Alors qu'il s'apprêtait à lancer le déploiement, une alerte retentit.

— Que se passe-t-il ?

— Une bombe... Une bombe vient d'être signalée. Au cœur de la tour centrale.

— Quoi ?!

Stef sortit un détonateur.

Il appuya dessus.

Au cœur de la grande tour centrale de M20, une explosion retentit.

Elle fut si violente que l'onde de choc se fit ressentir dans toute la cité. La tour s'effondra sur elle-même, dans un grondement sourd.

Ida, le visage collé au hublot, regarda la scène.

— Non...

— Cette forteresse... commença Stef.

Un silence.

— Non. Cette colonie...

Un autre silence.

— ...avait besoin de changement.

— Mais qu'est-ce que tu as fait !

— T'inquiète pas. Ce ne sont que quelques dommages collatéraux.

Soudain, le ciel se mit à se désintégrer, révélant, derrière lui, un ciel bien moins lumineux — et infiniment plus haut que celui qu'ils avaient toujours connu.

— Non..., murmura le marquis Panzel, figé, le regard levé vers le ciel qui se déchirait.

À la chapelle, la détonation résonna la première.

BOOM

L'onde de choc les fit tous tomber au sol.

— Merde... c'est quoi, ça ?! hurla Sem.

Tous les regards se tournèrent vers la tour centrale, qui commençait à s'effondrer.

— Ida..., souffla Valérie.

Puis le ciel, à son tour, se mit à disparaître.

— Qu'est-ce qui se passe..., balbutia Edd.

Subitement, Valérie porta les mains à sa tête.

Elle se mit à crier — un cri déchirant, comme si une douleur immense la traversait de part en part.

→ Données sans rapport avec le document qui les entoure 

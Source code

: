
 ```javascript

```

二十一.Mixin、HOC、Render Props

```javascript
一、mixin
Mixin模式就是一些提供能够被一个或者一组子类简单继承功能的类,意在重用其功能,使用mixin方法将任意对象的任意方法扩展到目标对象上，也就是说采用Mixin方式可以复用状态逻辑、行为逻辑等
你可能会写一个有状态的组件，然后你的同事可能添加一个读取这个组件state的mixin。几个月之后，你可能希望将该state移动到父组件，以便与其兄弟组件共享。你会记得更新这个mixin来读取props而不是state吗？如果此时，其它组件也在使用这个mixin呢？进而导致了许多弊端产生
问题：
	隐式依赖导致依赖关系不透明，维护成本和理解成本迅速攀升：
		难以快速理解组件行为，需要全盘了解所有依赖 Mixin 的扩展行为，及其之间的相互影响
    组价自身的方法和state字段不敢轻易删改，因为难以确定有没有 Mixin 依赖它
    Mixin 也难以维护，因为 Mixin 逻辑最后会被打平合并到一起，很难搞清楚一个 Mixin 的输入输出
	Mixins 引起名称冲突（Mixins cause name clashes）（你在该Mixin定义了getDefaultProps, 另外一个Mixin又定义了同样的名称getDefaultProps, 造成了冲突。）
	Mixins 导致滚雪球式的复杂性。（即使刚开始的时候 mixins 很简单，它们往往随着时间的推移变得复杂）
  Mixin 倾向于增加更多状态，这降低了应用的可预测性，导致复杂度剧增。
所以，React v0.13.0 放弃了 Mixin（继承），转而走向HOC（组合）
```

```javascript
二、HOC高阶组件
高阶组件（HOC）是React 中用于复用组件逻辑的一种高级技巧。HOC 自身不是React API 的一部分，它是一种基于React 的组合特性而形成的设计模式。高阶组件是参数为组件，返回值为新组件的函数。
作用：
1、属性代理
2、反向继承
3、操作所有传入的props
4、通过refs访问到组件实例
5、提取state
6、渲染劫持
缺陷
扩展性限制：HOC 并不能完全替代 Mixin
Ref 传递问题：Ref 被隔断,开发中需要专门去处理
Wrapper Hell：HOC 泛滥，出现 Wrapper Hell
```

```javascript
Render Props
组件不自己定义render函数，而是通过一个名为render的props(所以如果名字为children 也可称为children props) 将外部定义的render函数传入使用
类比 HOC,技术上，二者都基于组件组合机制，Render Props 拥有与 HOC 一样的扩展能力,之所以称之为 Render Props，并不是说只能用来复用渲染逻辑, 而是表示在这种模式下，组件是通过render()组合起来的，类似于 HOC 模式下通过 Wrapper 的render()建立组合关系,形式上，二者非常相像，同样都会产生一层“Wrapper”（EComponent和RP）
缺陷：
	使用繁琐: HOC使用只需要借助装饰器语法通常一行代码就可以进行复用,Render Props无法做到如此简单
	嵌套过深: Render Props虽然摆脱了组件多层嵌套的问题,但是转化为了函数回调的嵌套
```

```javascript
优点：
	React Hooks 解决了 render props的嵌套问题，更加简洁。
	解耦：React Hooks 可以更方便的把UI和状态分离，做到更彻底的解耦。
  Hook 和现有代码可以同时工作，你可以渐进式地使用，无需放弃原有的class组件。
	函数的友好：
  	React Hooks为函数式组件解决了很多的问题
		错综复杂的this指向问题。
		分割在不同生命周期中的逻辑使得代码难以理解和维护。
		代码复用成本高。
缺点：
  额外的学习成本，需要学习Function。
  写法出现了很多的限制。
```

— ARRÊTEZ ! TAISEZ-VOUS ! LAISSEZ-MOI TRANQUILLE !

Feri se précipita vers elle.

Il se figea net.

Puis, lui aussi, se mit à hurler — comme s'il criait sur quelqu'un. Quelqu'un que lui seul pouvait voir.

— T'ES QUI ?! LAISSE-MOI TRANQUILLE ! FERME-LA !

6. La Grande Porte Est

L'O0 pulvérisa, l'une après l'autre, les barricades dressées sur sa route, grâce à ses tourelles.

Mais il restait encore la Grande Porte Est.

Ce portail-là, les tourelles du train ne pouvaient pas le détruire.

— Arrête le train ! cria Ida. C'est une impasse ! Tu vas nous tuer !

— Détends-toi, Ida. J'ai toujours un coup d'avance.

Stef le dit avec une assurance totale — et enfonça les gaz.

Le train accéléra encore.

— T'es un malade ! Un fou !

— Crois-moi... tu n'as encore rien vu de ma folie.

Alors que le train fonçait à une vitesse vertigineuse vers la Grande Porte, Ida se mit à hurler, et voulut s'emparer des commandes.

— Stooooooppp !

Stef l'en empêcha d'un bras.

— Regarde !

Ida regarda.

La Grande Porte se mit à fondre. Des flammes turquoise en jaillirent, dévorant peu à peu le métal du grand portail.

— Comment...

— HAHAHA ! Tu vois !

L'O0 franchit la Grande Porte, achevant de défoncer ce qu'il en restait.

Ida sortit la tête pour regarder en arrière.

Il vit la grande cité lumineuse, cernée de son mur de métal géant, hérissée de canons démesurés. En son centre, un panache de fumée montait encore. Peu à peu, les lumières de la ville se mirent à clignoter — puis à s'éteindre, une par une.

De l'autre côté, un coucher de soleil.

— On l'a fait, dit Stef.

Ida rentra la tête, et s'écroula au sol du wagon.

— J'arrive pas à y croire.

— Pourtant, c'est bien réel.

Ida leva vers lui un regard noir.

— Tu me remercieras plus tard, dit Stef. Crois-moi.

Le train fonça droit dans la forêt sombre.